Affinion Group Holdings, Inc. Announces Private Exchange Offer For Affinion Group, Inc.'s Senior Cash 12.5% / PIK Step Up To 15.5% Notes Due 2022 And Committed Private Rights Offerings As Part Of Recapitalization Transaction
The Recapitalization will Significantly Reduce Debt, Improve Liquidity and Enable the Company to Make Continued Investments in its Core Platform, Content, Delivery and Analytics Capabilities
STAMFORD, Conn., March 4, 2019 /PRNewswire/ -- Affinion Group Holdings, Inc. ("Affinion Holdings" or the "Company") announced today that (1) Affinion Holdings and Affinion Group, Inc. ("Affinion Group") commenced an offer to exchange (the "Exchange Offer") all of the outstanding Senior Cash 12.5% / PIK Step-Up to 15.5% Notes due 2022 (the "Existing Notes") of Affinion Group for shares of Affinion Holdings' new Class M Common Stock, par value $0.01 per share (the "Class M Common Stock"), which Class M Common Stock will be converted immediately following the consummation of the Exchange Offer as a result of a merger with one of Affinion Holdings' wholly-owned subsidiaries (the "Merger") into shares of common stock, par value $0.000001 per share, of Affinion Holdings ("New Common Stock"), as set forth in the table below, (2) Affinion Group commenced a consent solicitation (the "Consent Solicitation") in connection with the Exchange Offer to solicit consents to certain amendments to the indenture governing the Existing Notes and (3) Affinion Group commenced a rights offering (the "Rights Offering") giving Eligible Holders (as defined below) of Existing Notes the right to purchase at par up to $288.0 million principal amount of 18.0% Senior PIK Notes due 2024 (the "New Notes") of Affinion Group on and subject to the terms and conditions set forth in the Offering Memorandum (as defined below) and the related subscription form (the "Subscription Form"). The Exchange Offer, the Consent Solicitation and the Rights Offerings (as defined below), which are being commenced pursuant to the previously announced Support Agreement (as defined below), are part of a series of transactions approved by holders of a substantial majority of the Company's existing common stock and of the Company's and its subsidiaries' secured and unsecured debt, in order to effect a comprehensive recapitalization of the existing debt of Affinion Group (collectively, the "Recapitalization").
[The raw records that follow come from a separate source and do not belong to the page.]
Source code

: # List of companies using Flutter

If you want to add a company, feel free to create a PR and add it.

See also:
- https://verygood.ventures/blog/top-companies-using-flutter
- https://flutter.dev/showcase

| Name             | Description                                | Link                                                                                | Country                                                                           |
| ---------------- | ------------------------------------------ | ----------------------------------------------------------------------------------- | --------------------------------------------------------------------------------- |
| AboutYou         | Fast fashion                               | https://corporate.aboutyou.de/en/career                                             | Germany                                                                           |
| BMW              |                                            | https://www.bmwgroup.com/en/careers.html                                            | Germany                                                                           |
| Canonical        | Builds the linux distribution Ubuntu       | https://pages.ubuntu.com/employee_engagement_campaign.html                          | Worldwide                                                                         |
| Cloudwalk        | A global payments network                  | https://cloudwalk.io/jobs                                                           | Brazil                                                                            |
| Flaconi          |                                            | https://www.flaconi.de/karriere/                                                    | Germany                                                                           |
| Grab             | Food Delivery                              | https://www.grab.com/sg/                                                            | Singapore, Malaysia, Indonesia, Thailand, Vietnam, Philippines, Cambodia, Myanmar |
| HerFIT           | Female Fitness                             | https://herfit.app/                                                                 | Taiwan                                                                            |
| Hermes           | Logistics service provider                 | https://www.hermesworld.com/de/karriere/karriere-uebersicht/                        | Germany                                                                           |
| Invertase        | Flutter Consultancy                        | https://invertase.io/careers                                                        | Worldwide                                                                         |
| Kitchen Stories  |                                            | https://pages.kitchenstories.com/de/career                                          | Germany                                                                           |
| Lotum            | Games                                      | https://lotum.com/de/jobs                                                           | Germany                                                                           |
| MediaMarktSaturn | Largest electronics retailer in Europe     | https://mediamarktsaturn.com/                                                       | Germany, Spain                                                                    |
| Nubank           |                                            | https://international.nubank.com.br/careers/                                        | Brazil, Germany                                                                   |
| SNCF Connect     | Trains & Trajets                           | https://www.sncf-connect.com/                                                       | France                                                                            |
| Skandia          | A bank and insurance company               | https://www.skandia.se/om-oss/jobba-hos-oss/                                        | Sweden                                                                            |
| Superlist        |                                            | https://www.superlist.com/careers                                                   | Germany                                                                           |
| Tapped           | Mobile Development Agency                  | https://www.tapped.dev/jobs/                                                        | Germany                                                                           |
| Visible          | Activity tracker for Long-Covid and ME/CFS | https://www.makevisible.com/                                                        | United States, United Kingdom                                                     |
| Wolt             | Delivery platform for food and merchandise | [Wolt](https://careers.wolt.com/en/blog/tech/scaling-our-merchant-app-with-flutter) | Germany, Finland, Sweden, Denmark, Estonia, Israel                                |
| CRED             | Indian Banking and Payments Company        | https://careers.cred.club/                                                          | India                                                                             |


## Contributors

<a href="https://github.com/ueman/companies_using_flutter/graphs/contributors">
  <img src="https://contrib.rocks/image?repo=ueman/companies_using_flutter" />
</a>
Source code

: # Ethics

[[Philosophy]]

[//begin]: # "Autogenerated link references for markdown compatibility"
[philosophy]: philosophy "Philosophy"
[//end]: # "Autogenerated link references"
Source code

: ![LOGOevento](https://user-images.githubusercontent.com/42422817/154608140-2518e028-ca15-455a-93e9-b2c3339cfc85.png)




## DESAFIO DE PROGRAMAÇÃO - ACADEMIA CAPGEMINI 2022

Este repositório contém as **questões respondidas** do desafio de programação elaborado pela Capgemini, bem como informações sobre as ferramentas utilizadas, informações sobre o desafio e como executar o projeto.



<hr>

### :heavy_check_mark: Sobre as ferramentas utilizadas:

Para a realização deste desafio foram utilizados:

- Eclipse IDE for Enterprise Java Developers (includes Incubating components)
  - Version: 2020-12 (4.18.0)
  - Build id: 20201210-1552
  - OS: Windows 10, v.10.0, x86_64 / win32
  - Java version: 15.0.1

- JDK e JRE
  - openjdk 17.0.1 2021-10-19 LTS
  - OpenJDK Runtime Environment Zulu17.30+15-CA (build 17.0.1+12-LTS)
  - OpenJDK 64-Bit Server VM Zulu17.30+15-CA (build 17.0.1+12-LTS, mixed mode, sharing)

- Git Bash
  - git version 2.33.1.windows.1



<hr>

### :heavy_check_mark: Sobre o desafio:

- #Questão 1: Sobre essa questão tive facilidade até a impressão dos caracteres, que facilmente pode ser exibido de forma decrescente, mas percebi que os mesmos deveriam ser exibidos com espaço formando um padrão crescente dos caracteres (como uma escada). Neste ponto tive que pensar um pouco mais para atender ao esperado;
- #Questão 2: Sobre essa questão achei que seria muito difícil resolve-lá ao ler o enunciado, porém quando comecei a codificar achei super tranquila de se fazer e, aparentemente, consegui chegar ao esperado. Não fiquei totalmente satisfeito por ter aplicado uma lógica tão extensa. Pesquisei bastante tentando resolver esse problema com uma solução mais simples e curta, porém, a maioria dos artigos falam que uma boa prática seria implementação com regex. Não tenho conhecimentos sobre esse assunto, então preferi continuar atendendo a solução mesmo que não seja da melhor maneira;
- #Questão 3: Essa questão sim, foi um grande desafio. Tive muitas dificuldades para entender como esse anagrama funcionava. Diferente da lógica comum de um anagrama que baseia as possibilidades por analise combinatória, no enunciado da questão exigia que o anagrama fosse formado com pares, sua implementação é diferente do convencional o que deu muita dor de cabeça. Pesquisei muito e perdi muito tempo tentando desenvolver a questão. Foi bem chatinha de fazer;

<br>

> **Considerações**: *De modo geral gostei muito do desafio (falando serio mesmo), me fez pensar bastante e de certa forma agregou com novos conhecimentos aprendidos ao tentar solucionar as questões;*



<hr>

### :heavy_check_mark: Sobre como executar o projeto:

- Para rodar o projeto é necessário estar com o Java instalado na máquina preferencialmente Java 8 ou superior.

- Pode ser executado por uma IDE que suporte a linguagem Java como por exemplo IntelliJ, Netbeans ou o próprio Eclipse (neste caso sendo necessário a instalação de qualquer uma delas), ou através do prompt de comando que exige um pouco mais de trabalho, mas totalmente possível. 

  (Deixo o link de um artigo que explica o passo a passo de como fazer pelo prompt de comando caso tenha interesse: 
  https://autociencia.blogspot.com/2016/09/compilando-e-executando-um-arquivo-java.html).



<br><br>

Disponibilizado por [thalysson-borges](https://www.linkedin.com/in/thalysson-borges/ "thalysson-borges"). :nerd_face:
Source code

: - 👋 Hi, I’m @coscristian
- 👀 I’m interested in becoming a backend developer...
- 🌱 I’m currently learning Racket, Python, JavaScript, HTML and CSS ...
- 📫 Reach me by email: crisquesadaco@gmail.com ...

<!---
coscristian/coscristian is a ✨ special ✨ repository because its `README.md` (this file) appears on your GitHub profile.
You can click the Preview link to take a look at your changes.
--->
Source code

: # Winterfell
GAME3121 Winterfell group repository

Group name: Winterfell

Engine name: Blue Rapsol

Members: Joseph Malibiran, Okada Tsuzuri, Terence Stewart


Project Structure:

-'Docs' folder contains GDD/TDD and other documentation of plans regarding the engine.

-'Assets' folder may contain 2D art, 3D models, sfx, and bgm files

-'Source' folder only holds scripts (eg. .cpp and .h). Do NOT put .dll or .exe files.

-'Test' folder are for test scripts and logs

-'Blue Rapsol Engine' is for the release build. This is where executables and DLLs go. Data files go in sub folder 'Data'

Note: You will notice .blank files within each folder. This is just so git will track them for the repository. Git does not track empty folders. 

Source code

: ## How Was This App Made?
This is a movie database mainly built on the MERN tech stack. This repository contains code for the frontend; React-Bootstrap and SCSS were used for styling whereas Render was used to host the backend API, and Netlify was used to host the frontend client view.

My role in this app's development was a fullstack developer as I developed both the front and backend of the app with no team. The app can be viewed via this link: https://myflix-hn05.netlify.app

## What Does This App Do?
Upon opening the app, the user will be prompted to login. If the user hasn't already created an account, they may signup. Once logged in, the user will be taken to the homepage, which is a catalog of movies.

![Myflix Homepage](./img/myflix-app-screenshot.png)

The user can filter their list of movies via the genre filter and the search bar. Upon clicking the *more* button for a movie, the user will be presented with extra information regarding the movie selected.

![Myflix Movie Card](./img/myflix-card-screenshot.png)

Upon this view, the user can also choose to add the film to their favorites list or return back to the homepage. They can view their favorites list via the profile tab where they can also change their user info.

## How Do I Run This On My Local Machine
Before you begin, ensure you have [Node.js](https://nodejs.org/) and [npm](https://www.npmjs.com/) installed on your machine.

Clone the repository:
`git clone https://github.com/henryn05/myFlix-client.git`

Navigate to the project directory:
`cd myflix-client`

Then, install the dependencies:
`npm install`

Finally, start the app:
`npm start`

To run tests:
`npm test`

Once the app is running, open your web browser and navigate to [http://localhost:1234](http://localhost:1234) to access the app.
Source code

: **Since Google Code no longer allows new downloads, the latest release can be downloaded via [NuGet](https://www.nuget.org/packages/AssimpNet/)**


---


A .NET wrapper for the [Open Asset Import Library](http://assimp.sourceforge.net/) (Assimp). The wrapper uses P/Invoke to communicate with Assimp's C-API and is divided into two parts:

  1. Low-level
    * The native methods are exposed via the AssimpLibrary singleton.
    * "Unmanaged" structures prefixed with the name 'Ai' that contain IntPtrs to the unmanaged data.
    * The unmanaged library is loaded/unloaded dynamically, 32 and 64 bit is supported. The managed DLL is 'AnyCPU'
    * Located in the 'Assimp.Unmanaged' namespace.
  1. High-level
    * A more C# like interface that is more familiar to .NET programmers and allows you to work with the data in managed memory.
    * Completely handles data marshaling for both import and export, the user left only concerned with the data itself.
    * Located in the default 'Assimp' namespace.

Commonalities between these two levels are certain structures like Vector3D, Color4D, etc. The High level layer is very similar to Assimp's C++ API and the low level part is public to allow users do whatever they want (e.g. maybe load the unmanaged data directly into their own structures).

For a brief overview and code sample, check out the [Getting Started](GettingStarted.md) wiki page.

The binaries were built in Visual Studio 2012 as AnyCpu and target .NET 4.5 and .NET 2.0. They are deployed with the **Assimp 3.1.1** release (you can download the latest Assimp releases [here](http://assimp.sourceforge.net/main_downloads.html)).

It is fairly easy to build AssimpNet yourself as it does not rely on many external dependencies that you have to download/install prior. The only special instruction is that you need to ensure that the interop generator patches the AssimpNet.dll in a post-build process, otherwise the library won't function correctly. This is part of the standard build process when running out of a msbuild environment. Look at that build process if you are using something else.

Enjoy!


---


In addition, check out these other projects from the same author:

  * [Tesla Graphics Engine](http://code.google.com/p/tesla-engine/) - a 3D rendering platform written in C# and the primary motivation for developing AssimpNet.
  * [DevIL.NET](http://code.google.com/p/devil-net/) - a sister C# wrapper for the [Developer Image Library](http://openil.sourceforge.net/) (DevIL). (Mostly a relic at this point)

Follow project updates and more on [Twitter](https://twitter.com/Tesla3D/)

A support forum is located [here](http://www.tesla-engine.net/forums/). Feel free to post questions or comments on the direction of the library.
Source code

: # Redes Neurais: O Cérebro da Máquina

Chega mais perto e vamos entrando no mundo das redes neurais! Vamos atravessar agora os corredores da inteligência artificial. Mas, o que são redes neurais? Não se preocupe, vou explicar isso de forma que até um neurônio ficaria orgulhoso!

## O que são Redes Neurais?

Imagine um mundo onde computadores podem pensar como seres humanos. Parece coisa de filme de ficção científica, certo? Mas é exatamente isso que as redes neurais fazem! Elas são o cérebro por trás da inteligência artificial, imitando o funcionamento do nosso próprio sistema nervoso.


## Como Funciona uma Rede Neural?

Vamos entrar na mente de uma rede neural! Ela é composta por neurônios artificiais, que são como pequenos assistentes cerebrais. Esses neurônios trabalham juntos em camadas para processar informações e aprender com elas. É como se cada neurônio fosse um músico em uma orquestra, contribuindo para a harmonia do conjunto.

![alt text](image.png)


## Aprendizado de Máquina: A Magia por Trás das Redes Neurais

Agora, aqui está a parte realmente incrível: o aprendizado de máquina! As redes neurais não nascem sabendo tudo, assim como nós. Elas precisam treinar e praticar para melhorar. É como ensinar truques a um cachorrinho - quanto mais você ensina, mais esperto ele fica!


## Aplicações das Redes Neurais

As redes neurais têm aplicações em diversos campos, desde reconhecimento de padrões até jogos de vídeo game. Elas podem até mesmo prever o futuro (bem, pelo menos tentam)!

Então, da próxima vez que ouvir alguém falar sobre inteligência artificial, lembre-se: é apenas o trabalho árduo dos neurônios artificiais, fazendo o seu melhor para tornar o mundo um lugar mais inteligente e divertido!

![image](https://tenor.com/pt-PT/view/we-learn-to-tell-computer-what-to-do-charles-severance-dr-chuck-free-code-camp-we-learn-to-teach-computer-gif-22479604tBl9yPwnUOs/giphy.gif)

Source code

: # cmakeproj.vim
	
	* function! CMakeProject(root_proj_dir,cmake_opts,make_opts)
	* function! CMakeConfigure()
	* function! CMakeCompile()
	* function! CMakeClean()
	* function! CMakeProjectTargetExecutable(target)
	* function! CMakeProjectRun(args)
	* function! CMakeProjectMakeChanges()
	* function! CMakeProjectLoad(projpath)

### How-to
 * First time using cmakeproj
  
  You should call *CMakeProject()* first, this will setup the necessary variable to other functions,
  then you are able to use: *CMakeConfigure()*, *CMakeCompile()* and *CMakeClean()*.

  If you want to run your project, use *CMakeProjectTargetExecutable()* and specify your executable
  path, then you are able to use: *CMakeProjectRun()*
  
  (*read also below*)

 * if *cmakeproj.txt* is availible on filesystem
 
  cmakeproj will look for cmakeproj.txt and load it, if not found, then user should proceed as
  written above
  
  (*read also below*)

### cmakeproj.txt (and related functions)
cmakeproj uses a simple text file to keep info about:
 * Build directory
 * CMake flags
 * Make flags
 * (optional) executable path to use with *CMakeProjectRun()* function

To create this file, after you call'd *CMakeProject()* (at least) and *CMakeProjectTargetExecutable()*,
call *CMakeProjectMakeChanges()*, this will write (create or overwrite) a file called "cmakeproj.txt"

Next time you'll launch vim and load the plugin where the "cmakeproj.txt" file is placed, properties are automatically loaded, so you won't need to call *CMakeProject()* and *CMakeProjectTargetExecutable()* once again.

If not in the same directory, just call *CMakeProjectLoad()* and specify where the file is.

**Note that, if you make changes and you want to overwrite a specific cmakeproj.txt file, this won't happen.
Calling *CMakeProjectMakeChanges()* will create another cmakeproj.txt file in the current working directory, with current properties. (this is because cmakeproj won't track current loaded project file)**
The purpose of the Recapitalization, including the Exchange Offer and the Rights Offering, is to deleverage the Company's capital structure, improve its liquidity position and enable the Company to pursue its business strategy (including making continued investments in its core platform, content, delivery and analytics capabilities to support existing and future business opportunities). Upon completion, the Recapitalization (assuming all of the Existing Notes are validly tendered) will result in the conversion of approximately $700 million principal amount of Existing Notes into equity, $288 million in aggregate gross cash proceeds from the Rights Offering, $12 million in aggregate gross cash proceeds from a concurrent rights offering on substantially the same terms as the Rights Offering, to eligible holders of 1% or more of the Company's equity (together with the Rights Offering, the "Rights Offerings"), incremental liquidity through a fully available $85 million senior secured revolving credit facility and the extension of maturities of substantially all of the Company's long-term debt.
Existing Notes |
CUSIP No. |
Outstanding |
Total Consideration Amount for each $1,000 Principal Amount of Existing Notes Tendered At or Prior to the Consent Time(1) |
Exchange Consideration Amount for each $1,000 Principal Amount of Existing Notes Tendered After the Consent Time(1) |
Affinion Group, Inc.'s Senior Cash 12.5% / PIK Step-Up to 15.5% Notes due 2022 |
00828DAP6, U00831AF1 and 00828DAQ4 |
$681,548,667 |
14.672467 shares of Affinion Group Holdings, Inc.'s Class M Common Stock and the right to participate in the Rights Offering |
14.672467 shares of Affinion Group Holdings, Inc.'s Class M Common Stock |
(1) All accrued but unpaid interest shall be forgiven. |
On March 4, 2019, Affinion Holdings and Affinion Group entered into an amended and restated support agreement (the "Support Agreement") with, among others, certain holders of the Existing Notes, which collectively held, as of such date, approximately $647 million (95%) aggregate principal amount of the outstanding Existing Notes (the "Consenting Noteholders"). Pursuant to the Support Agreement, each of the Consenting Noteholders agreed to tender their Existing Notes in the Exchange Offer in exchange for its pro rata share of the Class M Common Stock (or, to the extent required by applicable law, non-participating penny-warrants (the "New Penny Warrants of Affinion Holdings), and the right to participate in its pro rata share of the Rights Offering. The consummation of the Exchange Offer and the obligations of the Consenting Noteholders to tender their Existing Notes in the Exchange Offer are subject to certain terms and conditions set forth in the Support Agreement, including the consummation of the Rights Offering. In addition to the Consenting Noteholders, based on statements made to the Company, the Company expects that other holder(s) of at least 3% of the aggregate principal amount of Existing Notes will also tender such Existing Notes in the Exchange Offer, upon which, together with the tenders of Existing Notes by the Consenting Noteholders, the Minimum Condition (as defined below) for the Exchange Offer would be satisfied.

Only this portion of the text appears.